Keep in mind: due to `USER_ISOLATION` boundaries, even init scripts may not guarantee availability across all user sessions. Installing with `%pip` inside each notebook is usually more reliable. 

In Short

On all-purpose clusters with `USER_ISOLATION`, use `%pip install` with your extra index URL directly in your notebook, and ensure authentication is set for each user session. Init scripts are possible but less reliable for propagating libraries across users. 

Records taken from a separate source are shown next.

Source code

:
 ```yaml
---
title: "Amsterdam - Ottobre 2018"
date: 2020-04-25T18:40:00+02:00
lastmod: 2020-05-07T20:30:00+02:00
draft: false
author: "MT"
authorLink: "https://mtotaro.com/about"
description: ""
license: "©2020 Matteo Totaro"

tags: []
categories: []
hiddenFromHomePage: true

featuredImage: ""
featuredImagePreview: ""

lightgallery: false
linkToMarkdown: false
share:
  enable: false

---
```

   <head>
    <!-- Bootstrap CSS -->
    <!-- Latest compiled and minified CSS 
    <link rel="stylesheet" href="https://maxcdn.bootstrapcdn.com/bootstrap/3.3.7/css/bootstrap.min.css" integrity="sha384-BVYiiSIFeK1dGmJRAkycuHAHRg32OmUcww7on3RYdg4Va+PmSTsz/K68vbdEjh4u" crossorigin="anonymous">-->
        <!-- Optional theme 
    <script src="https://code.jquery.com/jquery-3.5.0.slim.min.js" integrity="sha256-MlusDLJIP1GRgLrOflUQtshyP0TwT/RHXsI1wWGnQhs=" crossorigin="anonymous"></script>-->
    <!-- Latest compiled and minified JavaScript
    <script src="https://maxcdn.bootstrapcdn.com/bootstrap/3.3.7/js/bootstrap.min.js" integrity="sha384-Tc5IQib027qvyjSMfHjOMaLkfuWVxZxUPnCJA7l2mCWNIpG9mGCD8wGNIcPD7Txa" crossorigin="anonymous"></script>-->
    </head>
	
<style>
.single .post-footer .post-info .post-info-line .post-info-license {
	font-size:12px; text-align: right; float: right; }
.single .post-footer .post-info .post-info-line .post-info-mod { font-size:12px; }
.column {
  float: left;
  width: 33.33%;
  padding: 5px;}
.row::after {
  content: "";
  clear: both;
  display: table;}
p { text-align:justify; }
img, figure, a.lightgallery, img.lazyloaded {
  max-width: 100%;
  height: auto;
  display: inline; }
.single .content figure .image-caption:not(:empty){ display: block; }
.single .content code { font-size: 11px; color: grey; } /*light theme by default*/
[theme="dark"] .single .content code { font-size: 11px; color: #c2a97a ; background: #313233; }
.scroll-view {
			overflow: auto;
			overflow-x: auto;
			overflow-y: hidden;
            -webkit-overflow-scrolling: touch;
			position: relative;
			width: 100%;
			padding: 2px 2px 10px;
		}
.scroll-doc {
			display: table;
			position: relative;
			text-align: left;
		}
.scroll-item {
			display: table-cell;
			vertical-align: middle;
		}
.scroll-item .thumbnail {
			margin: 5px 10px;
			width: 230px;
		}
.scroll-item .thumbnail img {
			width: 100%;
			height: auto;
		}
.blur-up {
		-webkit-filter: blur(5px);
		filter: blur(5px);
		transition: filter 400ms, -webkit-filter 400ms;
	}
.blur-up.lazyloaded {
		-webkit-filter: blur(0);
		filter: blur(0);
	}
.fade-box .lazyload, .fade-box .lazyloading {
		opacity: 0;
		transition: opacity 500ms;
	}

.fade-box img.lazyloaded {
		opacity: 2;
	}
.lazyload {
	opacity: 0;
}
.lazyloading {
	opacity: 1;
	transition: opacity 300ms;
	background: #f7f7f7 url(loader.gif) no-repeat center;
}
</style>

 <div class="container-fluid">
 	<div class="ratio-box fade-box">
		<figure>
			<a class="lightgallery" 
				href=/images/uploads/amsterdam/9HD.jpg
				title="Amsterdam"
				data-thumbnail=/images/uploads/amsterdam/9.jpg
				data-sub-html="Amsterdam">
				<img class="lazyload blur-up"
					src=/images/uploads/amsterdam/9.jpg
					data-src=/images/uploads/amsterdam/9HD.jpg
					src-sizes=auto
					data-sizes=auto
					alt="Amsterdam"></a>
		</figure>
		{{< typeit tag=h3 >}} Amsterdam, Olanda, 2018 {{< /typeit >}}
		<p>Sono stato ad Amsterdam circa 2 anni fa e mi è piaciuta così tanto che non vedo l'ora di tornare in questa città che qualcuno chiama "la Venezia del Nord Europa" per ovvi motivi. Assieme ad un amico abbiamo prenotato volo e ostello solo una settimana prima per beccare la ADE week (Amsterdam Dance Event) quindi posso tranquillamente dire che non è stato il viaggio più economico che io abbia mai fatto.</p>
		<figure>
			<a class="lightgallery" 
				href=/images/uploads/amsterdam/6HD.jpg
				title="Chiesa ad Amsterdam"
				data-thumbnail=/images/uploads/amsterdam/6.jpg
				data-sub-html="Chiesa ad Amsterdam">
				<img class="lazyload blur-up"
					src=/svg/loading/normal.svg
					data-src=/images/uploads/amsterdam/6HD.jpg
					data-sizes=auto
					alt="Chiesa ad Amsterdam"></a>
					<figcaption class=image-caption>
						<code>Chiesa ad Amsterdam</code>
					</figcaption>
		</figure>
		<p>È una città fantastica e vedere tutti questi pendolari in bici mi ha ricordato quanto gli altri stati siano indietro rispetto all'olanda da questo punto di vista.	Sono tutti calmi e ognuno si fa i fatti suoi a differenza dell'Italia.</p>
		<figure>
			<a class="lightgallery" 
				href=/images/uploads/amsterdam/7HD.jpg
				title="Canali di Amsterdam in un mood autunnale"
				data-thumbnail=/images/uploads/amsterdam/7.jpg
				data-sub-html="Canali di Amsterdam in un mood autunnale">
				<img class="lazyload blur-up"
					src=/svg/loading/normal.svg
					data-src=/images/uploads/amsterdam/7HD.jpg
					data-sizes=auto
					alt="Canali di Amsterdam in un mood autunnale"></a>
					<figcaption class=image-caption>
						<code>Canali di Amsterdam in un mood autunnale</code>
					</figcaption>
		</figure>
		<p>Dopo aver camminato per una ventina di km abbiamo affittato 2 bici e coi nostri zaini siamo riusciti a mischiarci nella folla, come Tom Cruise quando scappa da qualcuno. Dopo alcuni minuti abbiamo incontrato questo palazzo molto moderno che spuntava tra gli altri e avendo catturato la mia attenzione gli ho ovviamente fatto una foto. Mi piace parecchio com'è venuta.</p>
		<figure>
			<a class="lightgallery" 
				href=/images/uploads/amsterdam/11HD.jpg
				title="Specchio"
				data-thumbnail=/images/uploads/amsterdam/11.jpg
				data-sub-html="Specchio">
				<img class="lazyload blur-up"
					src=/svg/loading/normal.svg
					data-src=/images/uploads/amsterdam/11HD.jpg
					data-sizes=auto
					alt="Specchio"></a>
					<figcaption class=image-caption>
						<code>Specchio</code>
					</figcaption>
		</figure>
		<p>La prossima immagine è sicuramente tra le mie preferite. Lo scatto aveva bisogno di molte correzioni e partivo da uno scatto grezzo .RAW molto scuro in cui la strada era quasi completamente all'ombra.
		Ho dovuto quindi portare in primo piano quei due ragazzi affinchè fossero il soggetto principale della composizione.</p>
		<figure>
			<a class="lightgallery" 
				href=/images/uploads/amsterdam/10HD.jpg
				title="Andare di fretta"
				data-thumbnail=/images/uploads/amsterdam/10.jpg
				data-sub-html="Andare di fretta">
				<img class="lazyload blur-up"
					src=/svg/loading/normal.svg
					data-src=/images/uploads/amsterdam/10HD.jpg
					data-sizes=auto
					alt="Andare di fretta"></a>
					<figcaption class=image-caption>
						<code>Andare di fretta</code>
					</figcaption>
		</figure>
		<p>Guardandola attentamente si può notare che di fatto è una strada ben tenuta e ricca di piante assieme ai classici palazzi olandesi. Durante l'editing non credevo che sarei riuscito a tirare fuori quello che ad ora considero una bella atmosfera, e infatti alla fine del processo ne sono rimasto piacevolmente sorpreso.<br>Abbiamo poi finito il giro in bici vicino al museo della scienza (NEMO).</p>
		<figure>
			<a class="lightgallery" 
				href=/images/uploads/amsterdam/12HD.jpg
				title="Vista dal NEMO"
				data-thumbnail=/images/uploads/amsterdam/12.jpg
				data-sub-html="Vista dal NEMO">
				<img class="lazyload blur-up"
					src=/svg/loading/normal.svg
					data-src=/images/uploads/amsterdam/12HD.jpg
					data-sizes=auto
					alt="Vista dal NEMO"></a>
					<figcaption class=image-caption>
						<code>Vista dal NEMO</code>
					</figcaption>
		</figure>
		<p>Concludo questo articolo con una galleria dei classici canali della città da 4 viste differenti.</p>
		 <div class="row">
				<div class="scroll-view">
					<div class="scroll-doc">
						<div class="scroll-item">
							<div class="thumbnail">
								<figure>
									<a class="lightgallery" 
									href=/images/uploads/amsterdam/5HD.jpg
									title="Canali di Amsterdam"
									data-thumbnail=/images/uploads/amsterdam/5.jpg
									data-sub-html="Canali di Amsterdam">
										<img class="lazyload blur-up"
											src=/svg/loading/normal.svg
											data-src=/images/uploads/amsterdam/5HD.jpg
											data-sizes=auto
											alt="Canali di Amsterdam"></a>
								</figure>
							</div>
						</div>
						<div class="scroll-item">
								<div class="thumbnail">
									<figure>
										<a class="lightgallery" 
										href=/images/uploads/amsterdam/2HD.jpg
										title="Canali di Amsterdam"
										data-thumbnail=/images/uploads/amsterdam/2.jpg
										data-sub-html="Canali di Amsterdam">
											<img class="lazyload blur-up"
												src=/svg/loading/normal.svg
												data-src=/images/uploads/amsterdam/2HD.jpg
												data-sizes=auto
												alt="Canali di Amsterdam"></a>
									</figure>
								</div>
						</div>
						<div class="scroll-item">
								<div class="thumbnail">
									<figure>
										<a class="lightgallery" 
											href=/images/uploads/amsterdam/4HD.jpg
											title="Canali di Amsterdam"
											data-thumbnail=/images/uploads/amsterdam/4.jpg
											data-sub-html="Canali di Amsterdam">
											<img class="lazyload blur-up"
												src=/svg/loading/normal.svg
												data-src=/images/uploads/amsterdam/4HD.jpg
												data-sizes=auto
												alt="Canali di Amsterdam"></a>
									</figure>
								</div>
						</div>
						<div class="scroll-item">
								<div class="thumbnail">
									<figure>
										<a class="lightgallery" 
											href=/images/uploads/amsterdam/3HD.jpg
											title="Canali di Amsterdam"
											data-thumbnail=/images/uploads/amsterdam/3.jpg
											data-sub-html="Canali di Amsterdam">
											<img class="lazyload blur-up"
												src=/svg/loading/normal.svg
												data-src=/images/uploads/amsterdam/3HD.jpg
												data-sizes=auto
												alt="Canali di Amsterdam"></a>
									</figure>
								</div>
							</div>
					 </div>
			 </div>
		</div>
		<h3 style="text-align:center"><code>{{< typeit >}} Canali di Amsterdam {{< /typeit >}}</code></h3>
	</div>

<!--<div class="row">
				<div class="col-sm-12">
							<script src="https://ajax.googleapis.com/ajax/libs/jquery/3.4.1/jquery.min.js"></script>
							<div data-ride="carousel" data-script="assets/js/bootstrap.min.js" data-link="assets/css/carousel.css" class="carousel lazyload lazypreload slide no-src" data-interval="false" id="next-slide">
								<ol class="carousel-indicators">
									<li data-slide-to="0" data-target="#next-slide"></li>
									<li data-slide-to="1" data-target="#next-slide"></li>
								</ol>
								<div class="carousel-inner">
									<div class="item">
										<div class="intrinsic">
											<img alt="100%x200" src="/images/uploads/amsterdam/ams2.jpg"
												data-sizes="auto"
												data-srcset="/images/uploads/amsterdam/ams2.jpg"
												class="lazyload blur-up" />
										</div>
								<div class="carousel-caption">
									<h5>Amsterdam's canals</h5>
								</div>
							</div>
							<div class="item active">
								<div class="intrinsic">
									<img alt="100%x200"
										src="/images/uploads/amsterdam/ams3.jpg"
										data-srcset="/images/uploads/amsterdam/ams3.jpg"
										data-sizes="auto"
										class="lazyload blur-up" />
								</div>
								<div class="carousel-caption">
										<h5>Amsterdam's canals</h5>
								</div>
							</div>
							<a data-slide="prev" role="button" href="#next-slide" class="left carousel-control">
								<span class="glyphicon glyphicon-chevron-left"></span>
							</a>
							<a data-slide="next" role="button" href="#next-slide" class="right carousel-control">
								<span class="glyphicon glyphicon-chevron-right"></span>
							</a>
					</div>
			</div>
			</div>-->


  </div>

Hope this helps point you in the right direction! 

Cheers, Louis.

 

Isi
Honored Contributor II

Hello @BigRoux 

I understand Databricks’ best practices, but in my experience, for libraries that are already present in the cluster runtime (e.g pydantic), I haven’t been able to make %pip install consistently overwrite the preinstalled version. The only reliable way I’ve found is by installing them through the cluster Libraries UI—otherwise, when I run %pip install, the version I specify doesn’t seem to take effect because of how the environment isolation works.

 

That said, when working directly at the cluster level, I have been able to get it to work. I understand the point about USER_ISOLATION, but when you face restrictions (e.g., ML runtimes or other special environments), sometimes you have to rely on these “tricks” to get things working.

 

Still, I really appreciate your explanation. It would be great if Databricks could put more emphasis on making this kind of internal documentation available more openly, since it would save users a lot of trial and error.